Seki Kanetsugu Hamono Co.,Ltd. was established in 1918 and is now owned by Mitsuyasu Kawamura, a Kanetsugu smith of the present era. The company combines modern production technology with six centuries of sword-making tradition.
Seki Kanetsugu offers a wide range of knives for home, commercial and culinary use. They offer Deba (fish butchery knife) and Sashimi knives. For Deba, blade lengths range from 105mm to 180mm, while 210mm to 270mm for the Sashimi knives. The Kanetsugu’s “Saiun” Damascus knives have appealing blades further enhanced by the wood-grain pattern of their durable black linen Micarta handles.

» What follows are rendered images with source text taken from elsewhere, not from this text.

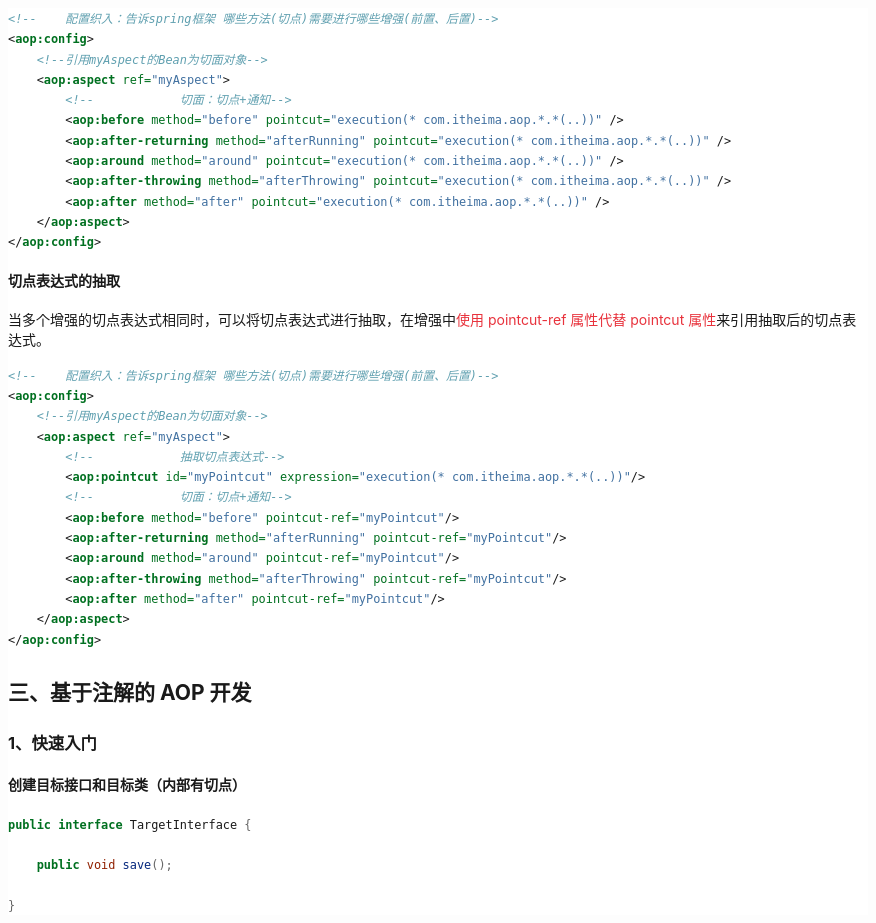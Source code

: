 

```xml
<!--    配置织入：告诉spring框架 哪些方法(切点)需要进行哪些增强(前置、后置)-->
<aop:config>
    <!--引用myAspect的Bean为切面对象-->
    <aop:aspect ref="myAspect">
        <!--            切面：切点+通知-->
        <aop:before method="before" pointcut="execution(* com.itheima.aop.*.*(..))" />
        <aop:after-returning method="afterRunning" pointcut="execution(* com.itheima.aop.*.*(..))" />
        <aop:around method="around" pointcut="execution(* com.itheima.aop.*.*(..))" />
        <aop:after-throwing method="afterThrowing" pointcut="execution(* com.itheima.aop.*.*(..))" />
        <aop:after method="after" pointcut="execution(* com.itheima.aop.*.*(..))" />
    </aop:aspect>
</aop:config>
```



#### 切点表达式的抽取


当多个增强的切点表达式相同时，可以将切点表达式进行抽取，在增强中<font style="color:#E8323C;">使用 pointcut-ref 属性代替 pointcut 属性</font>来引用抽取后的切点表达式。



```xml
<!--    配置织入：告诉spring框架 哪些方法(切点)需要进行哪些增强(前置、后置)-->
<aop:config>
    <!--引用myAspect的Bean为切面对象-->
    <aop:aspect ref="myAspect">
        <!--            抽取切点表达式-->
        <aop:pointcut id="myPointcut" expression="execution(* com.itheima.aop.*.*(..))"/>
        <!--            切面：切点+通知-->
        <aop:before method="before" pointcut-ref="myPointcut"/>
        <aop:after-returning method="afterRunning" pointcut-ref="myPointcut"/>
        <aop:around method="around" pointcut-ref="myPointcut"/>
        <aop:after-throwing method="afterThrowing" pointcut-ref="myPointcut"/>
        <aop:after method="after" pointcut-ref="myPointcut"/>
    </aop:aspect>
</aop:config>
```



## 三、基于注解的 AOP 开发


### 1、快速入门


#### 创建目标接口和目标类（内部有切点）


```java
public interface TargetInterface {

    public void save();

}
```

The PRO-S and PRO-M Series boast the Gyuto knives, also known as the Chef's knife. Both series also include a couple of petty knives, the santoku/all-purpose knife, a boning knife, and a 240mm long slicing knife. The difference between the 2 series is with the handle used.
The PRO-J Series also includes the same type of knives, but the steel type differs from the PRO-S and PRO-M Series.
Best Known For
Seki Kanetsugu developed their PRO-M and PRO-S series; chef's knives with Katana-like cutting performance and sharpness. They also offer a colour select series in which different colours for the handle are made of Soft touched P.P resin (by Mitsubishi Chemical Co.) The colours available are yellow, red, green, blue, and black.
Their knives are made of various high-quality steels and known to be well-balanced. The Deba and Sashimi knives are forged out of 1K-6, a high-carbon Molybdenum and Vanadium steel. The Kanetsugu’s “Saiun” Damascus knives are made of VG-10 Stainless steel, which has a hardness rating of HRC 60-61.
Both PRO-S and PRO-M Series have blades forged out of Molybdenum stainless steel. The PRO-J Series' blade comprises 3 layers of high-quality ZA-18 cobalt stainless steel, providing superb edge retention and sharpness. The steel type used for the colour select series is the 1K-6, which is the same as that of the steel used for the Deba and Sashimi knives blade.
For the Deba and Sashimi knives, they have Aluminum & Heat-resistant ABS resin for their handle.
As mentioned earlier, the PRO-S and PRO-M series differ in the materials used for the handle. PRO-S uses 18-8 Stainless, while the PRO-M series uses Black laminated wood for the handles. The PRO-J series has "Eco-wood" made from the waste of chips.
Sharpening and Maintenance
The Seki Kanetsugu kitchen knives have a beautiful finish and are made with great care. The sharpening angle of the blade is very low, as low as 10 degrees, and the edges are ground from the heel to the tip. They come either with or without a hand guard.
After use, rinse the blade in clean water and wipe it dry with a soft cloth. Remove only light soil with a wooden scraper (do not use metal tools). Never store wet or damp Japanese knives in their sheaths or scabbards because moisture can build up inside if they are left sitting in sheaths.